1622159_10208555657070047_3Quand je prononce le mot Avenir,
Sa première syllabe appartient déjà au passé.
Quand je prononce le mot Silence,
je le détruis.
Quand je prononce le mot Rien,
Je crée une chose qui ne tiendrait dans aucun néant.
Wislawa Szymborska, « Trois mots étranges », 1996, traduction de Piotr Kaminski.

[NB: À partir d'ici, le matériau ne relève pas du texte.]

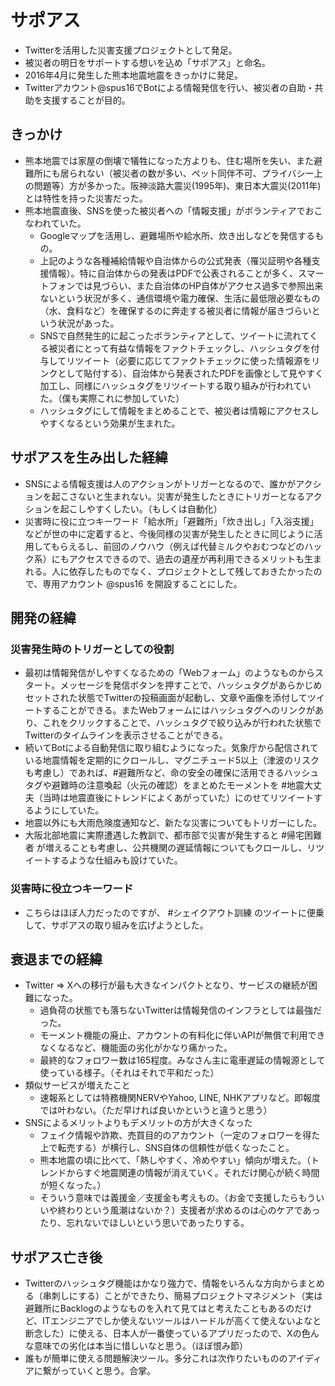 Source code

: # サポアス

- Twitterを活用した災害支援プロジェクトとして発足。
- 被災者の明日をサポートする想いを込め「サポアス」と命名。
- 2016年4月に発生した熊本地震地震をきっかけに発足。
- Twitterアカウント@spus16でBotによる情報発信を行い、被災者の自助・共助を支援することが目的。

## きっかけ

- 熊本地震では家屋の倒壊で犠牲になった方よりも、住む場所を失い、また避難所にも居られない（被災者の数が多い、ペット同伴不可、プライバシー上の問題等）方が多かった。阪神淡路大震災(1995年)、東日本大震災(2011年)とは特性を持った災害だった。
- 熊本地震直後、SNSを使った被災者への「情報支援」がボランティアでおこなわれていた。
    - Googleマップを活用し、避難場所や給水所、炊き出しなどを発信するもの。
    - 上記のような各種補給情報や自治体からの公式発表（罹災証明や各種支援情報）。特に自治体からの発表はPDFで公表されることが多く、スマートフォンでは見づらい、また自治体のHP自体がアクセス過多で参照出来ないという状況が多く、通信環境や電力確保、生活に最低限必要なもの（水、食料など）を確保するのに奔走する被災者に情報が届きづらいという状況があった。
    - SNSで自然発生的に起こったボランティアとして、ツイートに流れてくる被災者にとって有益な情報をファクトチェックし、ハッシュタグを付与してリツイート（必要に応じてファクトチェックに使った情報源をリンクとして貼付する）、自治体から発表されたPDFを画像として見やすく加工し、同様にハッシュタグをリツイートする取り組みが行われていた。（僕も実際これに参加していた）
    - ハッシュタグにして情報をまとめることで、被災者は情報にアクセスしやすくなるという効果が生まれた。

## サポアスを生み出した経緯

 - SNSによる情報支援は人のアクションがトリガーとなるので、誰かがアクションを起こさないと生まれない。災害が発生したときにトリガーとなるアクションを起こしやすくしたい。（もしくは自動化）
 - 災害時に役に立つキーワード「給水所」「避難所」「炊き出し」「入浴支援」などが世の中に定着すると、今後同様の災害が発生したときに同じように活用してもらえるし、前回のノウハウ（例えば代替ミルクやおむつなどのハック系）にもアクセスできるので、過去の遺産が再利用できるメリットも生まれる。人に依存したものでなく、プロジェクトとして残しておきたかったので、専用アカウント @spus16 を開設することにした。

 ## 開発の経緯

 ### 災害発生時のトリガーとしての役割

 - 最初は情報発信がしやすくなるための「Webフォーム」のようなものからスタート。メッセージを発信ボタンを押すことで、ハッシュタグがあらかじめセットされた状態でTwitterの投稿画面が起動し、文章や画像を添付してツイートすることができる。またWebフォームにはハッシュタグへのリンクがあり、これをクリックすることで、ハッシュタグで絞り込みが行われた状態でTwitterのタイムラインを表示させることができる。
 - 続いてBotによる自動発信に取り組むようになった。気象庁から配信されている地震情報を定期的にクロールし、マグニチュード5以上（津波のリスクも考慮し）であれば、#避難所など、命の安全の確保に活用できるハッシュタグや避難時の注意喚起（火元の確認）をまとめたモーメントを #地震大丈夫（当時は地震直後にトレンドによくあがっていた）にのせてリツイートするようにしていた。
 - 地震以外にも大雨危険度通知など、新たな災害についてもトリガーにした。
 - 大阪北部地震に実際遭遇した教訓で、都市部で災害が発生すると #帰宅困難者 が増えることも考慮し、公共機関の遅延情報についてもクロールし、リツイートするような仕組みも設けていた。

### 災害時に役立つキーワード

- こちらはほぼ人力だったのですが、 #シェイクアウト訓練 のツイートに便乗して、サポアスの取り組みを広げようとした。

## 衰退までの経緯

- Twitter => Xへの移行が最も大きなインパクトとなり、サービスの継続が困難になった。
    - 過負荷の状態でも落ちないTwitterは情報発信のインフラとしては最強だった。
    - モーメント機能の廃止、アカウントの有料化に伴いAPIが無償で利用できなくなるなど、機能面の劣化がかなり痛かった。
    - 最終的なフォロワー数は165程度。みなさん主に電車遅延の情報源として使っている様子。（それはそれで平和だった）
- 類似サービスが増えたこと
    - 速報系としては特務機関NERVやYahoo, LINE, NHKアプリなど。即報度では叶わない。（ただ早ければ良いかというと違うと思う）
- SNSによるメリットよりもデメリットの方が大きくなった
    - フェイク情報や詐欺、売買目的のアカウント（一定のフォロワーを得た上で転売する）が横行し、SNS自体の信頼性が低くなったこと。
    - 熊本地震の頃に比べて、「熱しやすく、冷めやすい」傾向が増えた。（トレンドからすぐ地震関連の情報が消えていく。それだけ関心が続く時間が短くなった。）
    - そういう意味では義援金／支援金も考えもの。（お金で支援したらもういいや終わりという風潮はないか？）支援者が求めるのは心のケアであったり、忘れないでほしいという思いであったりする。

## サポアス亡き後

-  Twitterのハッシュタグ機能はかなり強力で、情報をいろんな方向からまとめる（串刺しにする）ことができたり、簡易プロジェクトマネジメント（実は避難所にBacklogのようなものを入れて見てはと考えたこともあるのだけど、ITエンジニアでしか使えないツールはハードルが高くて使えないよなと断念した）に使える、日本人が一番使っているアプリだったので、Xの色んな意味での劣化は本当に惜しいなと思う。（ほぼ恨み節）
- 誰もが簡単に使える問題解決ツール。多分これは次作りたいもののアイディアに繋がっていくと思う。合掌。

ferli13De cette merveilleuse poétesse au style exquis et essentiel, d’une dignité de pyramide et d’une précision d’atome, prix Nobel de littérature en 1996, décédée en 2012 à l’âge de 88 ans, il n’existe en France à l’heure actuelle aucun ouvrage disponible*.
Ainsi va la poésie dans un monde qui, à vouloir l’oublier ou l’ignorer, va plus sûrement à sa perte.
C’est hélas un constat que faisait déjà en 1942, au plus sombre des années noires, celui que Max Jacob saluait comme « un grand ingénieur du rêve »:
« La poésie, c’est le moment de le redire un peu plus fort, n’a jamais cessé d’être, en dehors des textes ou en dépit des textes, chose essentielle et que je m’obstine à croire, à quelque degré et dans quelque forme que ce soit, et sans qu’il s’en doute, aussi indispensable à l’homme que l’oxygène ou le charbon. Mais elle le devient plus que jamais dans les temps que nous vivons. C’est le meilleur contrepoison, l’îlot blindé où l’intelligence se rassemble, la pièce close où l’âme accablée s’accorde un moment musical. Le répit qu’elle peut donner nous ouvre parfois le seul refuge où l’esprit affolé puisse espérer retrouver l’esprit.
Cette poésie, que les naïfs avaient crue morte, elle saute aujourd’hui d’entre les décombres et prend une chaleur nouvelle, comme un retour de flamme sort d’un crassier qu’on croyait éteint. Le besoin de poésie qu’éprouvent nos poumons intellectuels se manifeste donc dans le temps même que les hommes s’empêtrent dans des lignes de force. Profitons-en pour lui rendre, dans notre pays bouleversé, la place qui lui est due. Fortifions son rôle et son tonique.
(…) De tous temps, la poésie fut toujours ce qu’il y a de plus « moderne », de plus dynamique. Elle est là qui nous pré­cède et qui nous entraîne vers l’avenir. Quand les livres seront morts et leurs lecteurs, quand snobs et sous- critiques, complexes de mondains et reliefs d’intellectuels auront basculé du côté de l’ombre, la poésie ne se sera pas tue. C’est peut-être la seule chose éternelle. Et ne resterait-il plus rien de cet univers, la poésie du vide s’esclafferait, seule, dernière, définitive, sans commencement ni fin, pardonnant même à l’Absolu de l’avoir fait vivre un temps parmi des plumitifs et des versificateurs…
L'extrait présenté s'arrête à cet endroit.